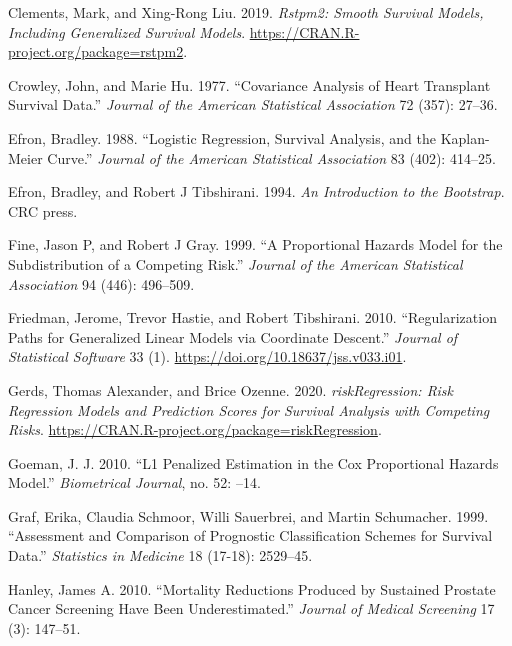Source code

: \begin{CSLReferences}{1}{0}
\leavevmode{}%
Clements, Mark, and Xing-Rong Liu. 2019. \emph{Rstpm2: Smooth Survival Models, Including Generalized Survival Models}. \url{https://CRAN.R-project.org/package=rstpm2}.

\leavevmode{}%
Crowley, John, and Marie Hu. 1977. {``Covariance Analysis of Heart Transplant Survival Data.''} \emph{Journal of the American Statistical Association} 72 (357): 27--36.

\leavevmode{}%
Efron, Bradley. 1988. {``Logistic Regression, Survival Analysis, and the Kaplan-Meier Curve.''} \emph{Journal of the American Statistical Association} 83 (402): 414--25.

\leavevmode{}%
Efron, Bradley, and Robert J Tibshirani. 1994. \emph{An Introduction to the Bootstrap}. CRC press.

\leavevmode{}%
Fine, Jason P, and Robert J Gray. 1999. {``A Proportional Hazards Model for the Subdistribution of a Competing Risk.''} \emph{Journal of the American Statistical Association} 94 (446): 496--509.

\leavevmode{}%
Friedman, Jerome, Trevor Hastie, and Robert Tibshirani. 2010. {``Regularization Paths for Generalized Linear Models via Coordinate Descent.''} \emph{Journal of Statistical Software} 33 (1). \url{https://doi.org/10.18637/jss.v033.i01}.

\leavevmode{}%
Gerds, Thomas Alexander, and Brice Ozenne. 2020. \emph{riskRegression: Risk Regression Models and Prediction Scores for Survival Analysis with Competing Risks}. \url{https://CRAN.R-project.org/package=riskRegression}.

\leavevmode{}%
Goeman, J. J. 2010. {``L1 Penalized Estimation in the Cox Proportional Hazards Model.''} \emph{Biometrical Journal}, no. 52: --14.

\leavevmode{}%
Graf, Erika, Claudia Schmoor, Willi Sauerbrei, and Martin Schumacher. 1999. {``Assessment and Comparison of Prognostic Classification Schemes for Survival Data.''} \emph{Statistics in Medicine} 18 (17-18): 2529--45.

\leavevmode{}%
Hanley, James A. 2010. {``Mortality Reductions Produced by Sustained Prostate Cancer Screening Have Been Underestimated.''} \emph{Journal of Medical Screening} 17 (3): 147--51.


\end{CSLReferences}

» WHAT THE TASK REQUIRES
Word for word, return the material above, but drop the pictures.

» COMPLETED TASK
Source code

: \begin{CSLReferences}{1}{0}
\leavevmode{}%
Clements, Mark, and Xing-Rong Liu. 2019. \emph{Rstpm2: Smooth Survival Models, Including Generalized Survival Models}. \url{https://CRAN.R-project.org/package=rstpm2}.

\leavevmode{}%
Crowley, John, and Marie Hu. 1977. {``Covariance Analysis of Heart Transplant Survival Data.''} \emph{Journal of the American Statistical Association} 72 (357): 27--36.

\leavevmode{}%
Efron, Bradley. 1988. {``Logistic Regression, Survival Analysis, and the Kaplan-Meier Curve.''} \emph{Journal of the American Statistical Association} 83 (402): 414--25.

\leavevmode{}%
Efron, Bradley, and Robert J Tibshirani. 1994. \emph{An Introduction to the Bootstrap}. CRC press.

\leavevmode{}%
Fine, Jason P, and Robert J Gray. 1999. {``A Proportional Hazards Model for the Subdistribution of a Competing Risk.''} \emph{Journal of the American Statistical Association} 94 (446): 496--509.

\leavevmode{}%
Friedman, Jerome, Trevor Hastie, and Robert Tibshirani. 2010. {``Regularization Paths for Generalized Linear Models via Coordinate Descent.''} \emph{Journal of Statistical Software} 33 (1). \url{https://doi.org/10.18637/jss.v033.i01}.

\leavevmode{}%
Gerds, Thomas Alexander, and Brice Ozenne. 2020. \emph{riskRegression: Risk Regression Models and Prediction Scores for Survival Analysis with Competing Risks}. \url{https://CRAN.R-project.org/package=riskRegression}.

\leavevmode{}%
Goeman, J. J. 2010. {``L1 Penalized Estimation in the Cox Proportional Hazards Model.''} \emph{Biometrical Journal}, no. 52: --14.

\leavevmode{}%
Graf, Erika, Claudia Schmoor, Willi Sauerbrei, and Martin Schumacher. 1999. {``Assessment and Comparison of Prognostic Classification Schemes for Survival Data.''} \emph{Statistics in Medicine} 18 (17-18): 2529--45.

\leavevmode{}%
Hanley, James A. 2010. {``Mortality Reductions Produced by Sustained Prostate Cancer Screening Have Been Underestimated.''} \emph{Journal of Medical Screening} 17 (3): 147--51.


\end{CSLReferences}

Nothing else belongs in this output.